Document images with source code:
-*-
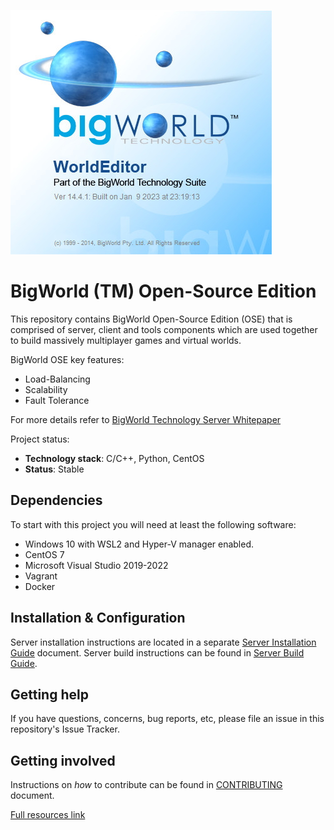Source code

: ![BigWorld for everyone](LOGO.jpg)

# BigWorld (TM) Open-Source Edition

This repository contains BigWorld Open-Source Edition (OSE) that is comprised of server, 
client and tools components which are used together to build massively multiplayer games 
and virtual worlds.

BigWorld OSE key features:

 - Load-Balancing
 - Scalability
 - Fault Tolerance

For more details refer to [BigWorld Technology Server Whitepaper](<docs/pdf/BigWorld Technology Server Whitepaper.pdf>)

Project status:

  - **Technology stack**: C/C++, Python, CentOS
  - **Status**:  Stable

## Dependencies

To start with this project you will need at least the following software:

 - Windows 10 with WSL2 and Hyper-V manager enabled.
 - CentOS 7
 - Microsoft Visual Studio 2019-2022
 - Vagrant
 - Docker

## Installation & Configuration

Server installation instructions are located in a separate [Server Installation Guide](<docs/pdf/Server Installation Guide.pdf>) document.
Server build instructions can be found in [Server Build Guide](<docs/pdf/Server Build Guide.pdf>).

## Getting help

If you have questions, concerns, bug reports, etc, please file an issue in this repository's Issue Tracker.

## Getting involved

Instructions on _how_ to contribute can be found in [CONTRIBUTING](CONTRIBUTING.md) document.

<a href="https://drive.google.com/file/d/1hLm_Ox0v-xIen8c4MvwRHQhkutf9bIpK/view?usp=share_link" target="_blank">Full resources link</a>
-*-
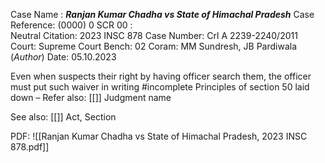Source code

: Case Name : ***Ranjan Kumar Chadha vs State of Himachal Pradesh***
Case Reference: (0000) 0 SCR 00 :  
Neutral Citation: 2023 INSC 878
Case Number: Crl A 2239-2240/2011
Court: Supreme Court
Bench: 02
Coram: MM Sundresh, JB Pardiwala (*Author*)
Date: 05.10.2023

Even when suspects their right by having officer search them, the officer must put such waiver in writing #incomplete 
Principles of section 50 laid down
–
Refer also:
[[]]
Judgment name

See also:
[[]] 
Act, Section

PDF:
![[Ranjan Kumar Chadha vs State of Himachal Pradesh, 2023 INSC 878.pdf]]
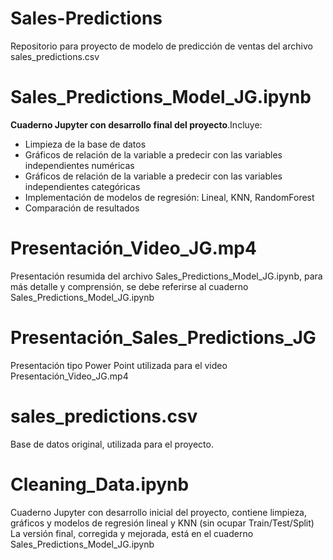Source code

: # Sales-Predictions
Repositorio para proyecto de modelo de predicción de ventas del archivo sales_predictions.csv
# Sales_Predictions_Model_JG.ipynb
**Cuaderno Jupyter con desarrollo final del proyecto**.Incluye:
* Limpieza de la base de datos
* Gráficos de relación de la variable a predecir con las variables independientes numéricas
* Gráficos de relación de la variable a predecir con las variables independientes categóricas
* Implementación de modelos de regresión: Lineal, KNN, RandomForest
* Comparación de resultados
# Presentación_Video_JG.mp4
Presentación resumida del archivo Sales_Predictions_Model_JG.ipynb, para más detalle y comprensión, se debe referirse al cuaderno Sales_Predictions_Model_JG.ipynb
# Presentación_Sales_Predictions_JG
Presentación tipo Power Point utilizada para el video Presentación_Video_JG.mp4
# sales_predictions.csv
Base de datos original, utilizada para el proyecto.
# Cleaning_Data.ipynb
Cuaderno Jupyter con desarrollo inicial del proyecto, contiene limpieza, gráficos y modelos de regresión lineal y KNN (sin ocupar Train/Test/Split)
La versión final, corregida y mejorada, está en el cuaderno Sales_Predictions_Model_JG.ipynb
-*-
About this exercise:
Please transcribe exactly the lines above from the line that has "Base de datos original, utilizada" up to and including the line that has "La versión final, corregida"; no other line belongs in the answer.

Your solution:
Base de datos original, utilizada para el proyecto.
# Cleaning_Data.ipynb
Cuaderno Jupyter con desarrollo inicial del proyecto, contiene limpieza, gráficos y modelos de regresión lineal y KNN (sin ocupar Train/Test/Split)
La versión final, corregida y mejorada, está en el cuaderno Sales_Predictions_Model_JG.ipynb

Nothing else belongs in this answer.